Kathy Bates & Jessica Tandy Tell a Fanny Flagg Tale
Review created: 07/08/06(updated 05/04/07)
54 of 55 people found this review helpful.
Fanny Flagg composed this best-selling novel, "Fried Green Tomatoes at the Whistle Stop Cafe'. Making it into this all-star classic production had to have been a given. Flagg's characters had to be portrayed.
Kathy Bates plays Evelyn Couch, an overweight, taken-for-granted-housewife, who happens to visit Ninny Threadgoode (Jessica Tandy) in a rural Georgia nursing home. Threadgoode esteems Couch with her inspiring tales of two (presumed lesbian) women Idgie Threadgoode (Mary Stuart Masterson) and Ruth (Mary Louise Parker) whose love surpasses 1930's Southern bigotry and discrimination due to racial, gender, and sexual supremacism.

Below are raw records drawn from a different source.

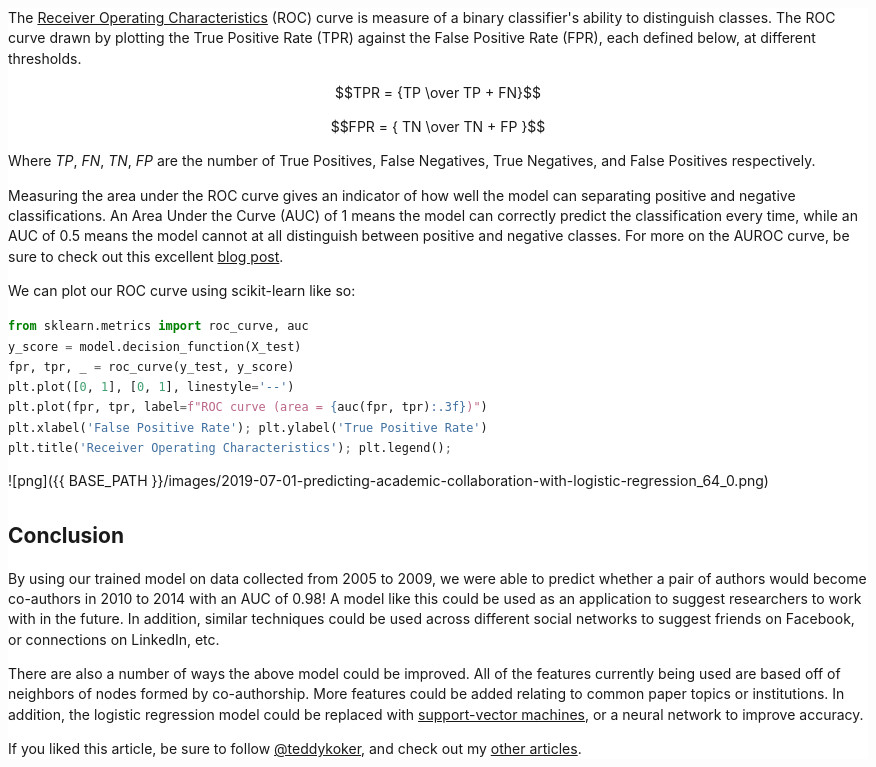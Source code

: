 The [Receiver Operating Characteristics](https://en.wikipedia.org/wiki/Receiver_operating_characteristic) (ROC) curve is measure of a binary classifier's ability to distinguish classes. The ROC curve drawn by plotting the True Positive Rate (TPR) against the False Positive Rate (FPR), each defined below, at different thresholds.

$$TPR = {TP \over TP + FN}$$

$$FPR = { TN \over TN + FP }$$

Where $TP$, $FN$, $TN$, $FP$ are the number of True Positives, False Negatives, True Negatives, and False Positives respectively.

Measuring the area under the ROC curve gives an indicator of how well the model can separating positive and negative classifications. An Area Under the Curve (AUC) of 1 means the model can correctly predict the classification every time, while an AUC of 0.5 means the model cannot at all distinguish between positive and negative classes. For more on the AUROC curve, be sure to check out this excellent [blog post](https://towardsdatascience.com/understanding-auc-roc-curve-68b2303cc9c5).

We can plot our ROC curve using scikit-learn like so:


```python
from sklearn.metrics import roc_curve, auc
y_score = model.decision_function(X_test)
fpr, tpr, _ = roc_curve(y_test, y_score)
plt.plot([0, 1], [0, 1], linestyle='--')
plt.plot(fpr, tpr, label=f"ROC curve (area = {auc(fpr, tpr):.3f})")
plt.xlabel('False Positive Rate'); plt.ylabel('True Positive Rate')
plt.title('Receiver Operating Characteristics'); plt.legend();
```

 
![png]({{ BASE_PATH }}/images/2019-07-01-predicting-academic-collaboration-with-logistic-regression_64_0.png) 


## Conclusion

By using our trained model on data collected from 2005 to 2009, we were able to predict whether a pair of authors would become co-authors in 2010 to 2014 with an AUC of 0.98! A model like this could be used as an application to suggest researchers to work with in the future. In addition, similar techniques could be used across different social networks to suggest friends on Facebook, or connections on LinkedIn, etc.

There are also a number of ways the above model could be improved. All of the
features currently being used are based off of neighbors of nodes formed by
co-authorship. More features could be added relating to common paper topics or
institutions. In addition, the logistic regression model could be replaced with
[support-vector machines](https://en.wikipedia.org/wiki/Support-vector_machine),
or a neural network to improve accuracy.

If you liked this article, be sure to follow
[@teddykoker](https://twitter.com/teddykoker), and check out my [other
articles](/).
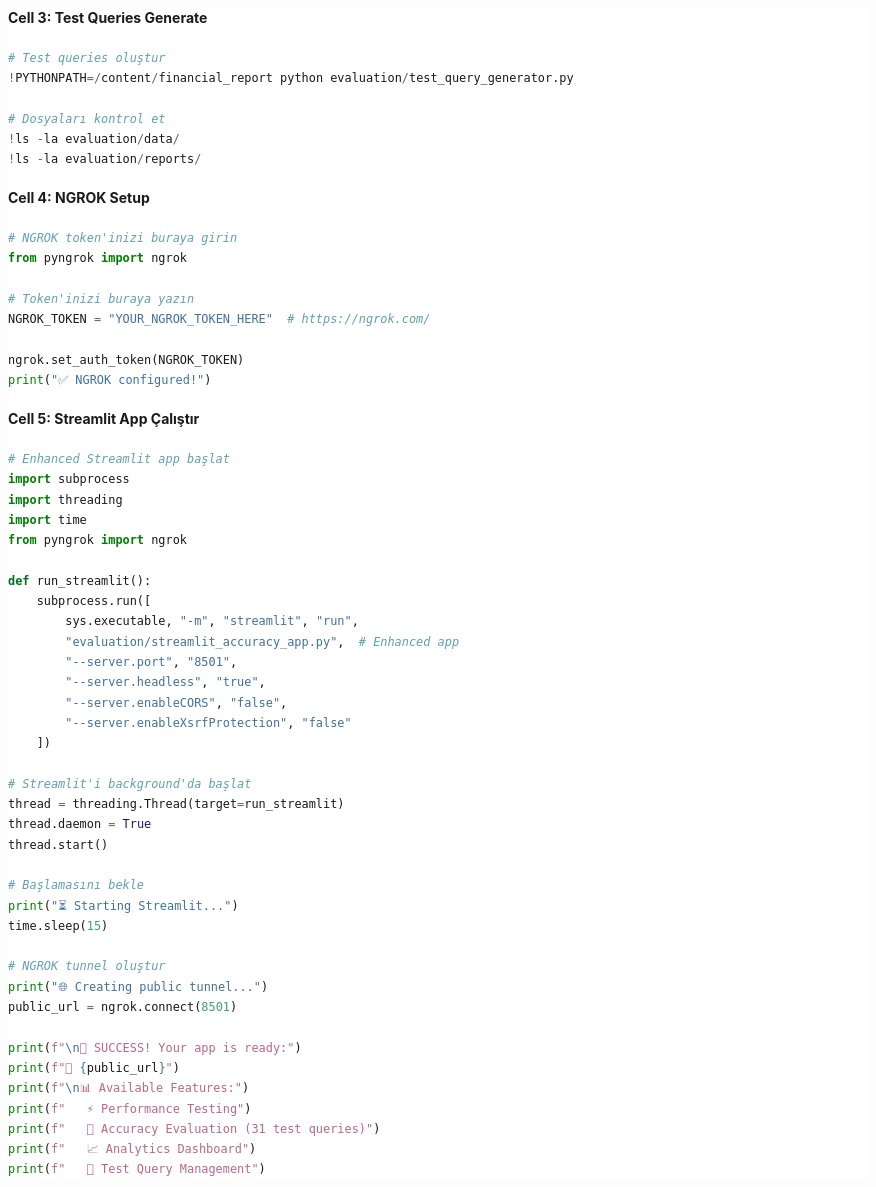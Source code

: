 #### **Cell 3: Test Queries Generate**
```python
# Test queries oluştur
!PYTHONPATH=/content/financial_report python evaluation/test_query_generator.py

# Dosyaları kontrol et
!ls -la evaluation/data/
!ls -la evaluation/reports/
```

#### **Cell 4: NGROK Setup**
```python
# NGROK token'inizi buraya girin
from pyngrok import ngrok

# Token'inizi buraya yazın
NGROK_TOKEN = "YOUR_NGROK_TOKEN_HERE"  # https://ngrok.com/

ngrok.set_auth_token(NGROK_TOKEN)
print("✅ NGROK configured!")
```

#### **Cell 5: Streamlit App Çalıştır**
```python
# Enhanced Streamlit app başlat
import subprocess
import threading
import time
from pyngrok import ngrok

def run_streamlit():
    subprocess.run([
        sys.executable, "-m", "streamlit", "run",
        "evaluation/streamlit_accuracy_app.py",  # Enhanced app
        "--server.port", "8501",
        "--server.headless", "true",
        "--server.enableCORS", "false",
        "--server.enableXsrfProtection", "false"
    ])

# Streamlit'i background'da başlat
thread = threading.Thread(target=run_streamlit)
thread.daemon = True
thread.start()

# Başlamasını bekle
print("⏳ Starting Streamlit...")
time.sleep(15)

# NGROK tunnel oluştur
print("🌐 Creating public tunnel...")
public_url = ngrok.connect(8501)

print(f"\n🎉 SUCCESS! Your app is ready:")
print(f"🔗 {public_url}")
print(f"\n📊 Available Features:")
print(f"   ⚡ Performance Testing")
print(f"   🎯 Accuracy Evaluation (31 test queries)")
print(f"   📈 Analytics Dashboard")
print(f"   🧪 Test Query Management")
```
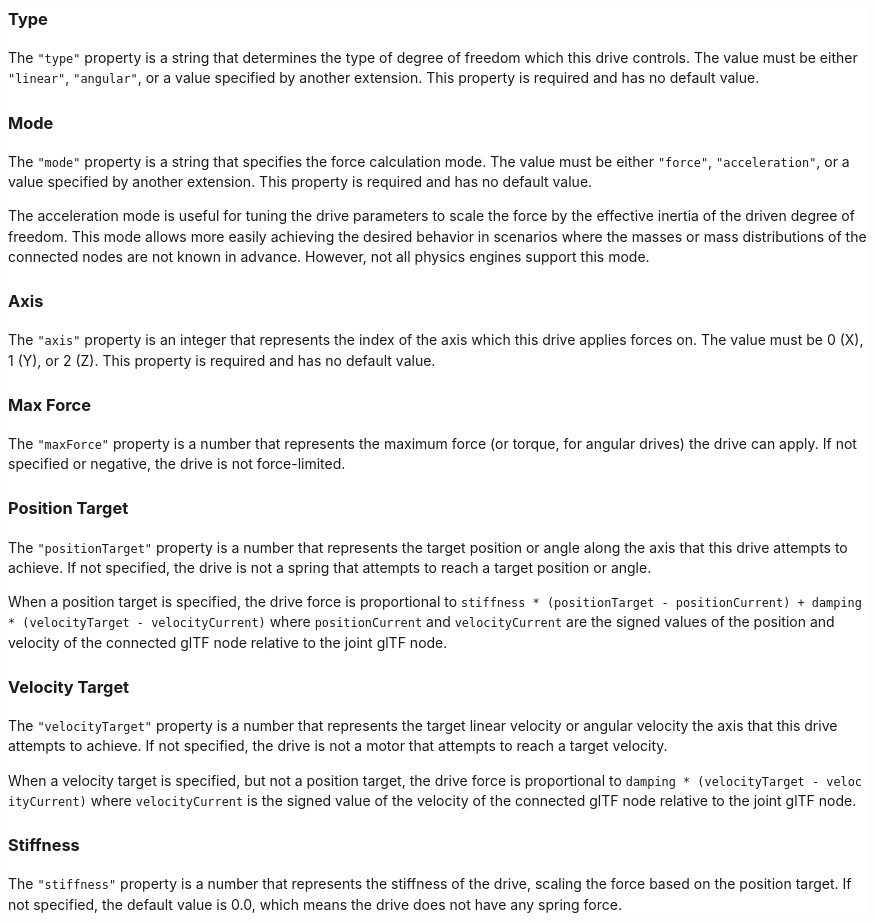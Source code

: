 ### Type

The `"type"` property is a string that determines the type of degree of freedom which this drive controls. The value must be either `"linear"`, `"angular"`, or a value specified by another extension. This property is required and has no default value.

### Mode

The `"mode"` property is a string that specifies the force calculation mode. The value must be either `"force"`, `"acceleration"`, or a value specified by another extension. This property is required and has no default value.

The acceleration mode is useful for tuning the drive parameters to scale the force by the effective inertia of the driven degree of freedom. This mode allows more easily achieving the desired behavior in scenarios where the masses or mass distributions of the connected nodes are not known in advance. However, not all physics engines support this mode.

### Axis

The `"axis"` property is an integer that represents the index of the axis which this drive applies forces on. The value must be 0 (X), 1 (Y), or 2 (Z). This property is required and has no default value.

### Max Force

The `"maxForce"` property is a number that represents the maximum force (or torque, for angular drives) the drive can apply. If not specified or negative, the drive is not force-limited.

### Position Target

The `"positionTarget"` property is a number that represents the target position or angle along the axis that this drive attempts to achieve. If not specified, the drive is not a spring that attempts to reach a target position or angle.

When a position target is specified, the drive force is proportional to `stiffness * (positionTarget - positionCurrent) + damping * (velocityTarget - velocityCurrent)` where `positionCurrent` and `velocityCurrent` are the signed values of the position and velocity of the connected glTF node relative to the joint glTF node.

### Velocity Target

The `"velocityTarget"` property is a number that represents the target linear velocity or angular velocity the axis that this drive attempts to achieve. If not specified, the drive is not a motor that attempts to reach a target velocity.

When a velocity target is specified, but not a position target, the drive force is proportional to `damping * (velocityTarget - velocityCurrent)` where `velocityCurrent` is the signed value of the velocity of the connected glTF node relative to the joint glTF node.

### Stiffness

The `"stiffness"` property is a number that represents the stiffness of the drive, scaling the force based on the position target. If not specified, the default value is 0.0, which means the drive does not have any spring force.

The elderly Threadgoode's woman empowering story told to Couch builds up to Bates delivering a classic line in the film when a Volkswagen of twinky teenie boppers cuts her off from the parking space Couch has been waiting for. Couch (Bates) rams her car into theirs until she shoves it literally out of the parking space. Then looks out of her car window flippantly at the astonished girls saying, "I'm older and have more insurance!" Bates has me both laughing hysterically and crying in sobs. So I say she steals the show from a star cast of women. But with Tandy, Masterson, Tyson, and Parker all playing rather equal roles, that's my personal critique. Each actor delivers magnificent in-character performances. The script and the story are truly brilliant.
Mary Stuart Masterson (Idgie Threadgoode) plays a typical soft butch and protective woman of Mary Louise Parker (Ruth) an abused femme mother. Idgie rescues Ruth and the two women live, work, and love together until death do they part. Theirs is an understated marriage in every sense of the meaning marriage. Especially when compared with the straight one that Bates (Couch) has. The lesbianism is not overt--but to one with a savvy social conscience it is a very typical 1930's US Georgia same-gender love partnership that lasts a lifetime and through many a hardship.
I'd say one of the best films of the late 20th century that deals with Southern supremacism on so very many levels, without doing so in-your-face. As Lao Tzu might say, "doing without doing."
It's all about various love relationships between women, with a cast of Oscar-winning stars, including Cicely Tyson. But I say Bates takes the cake in this classic.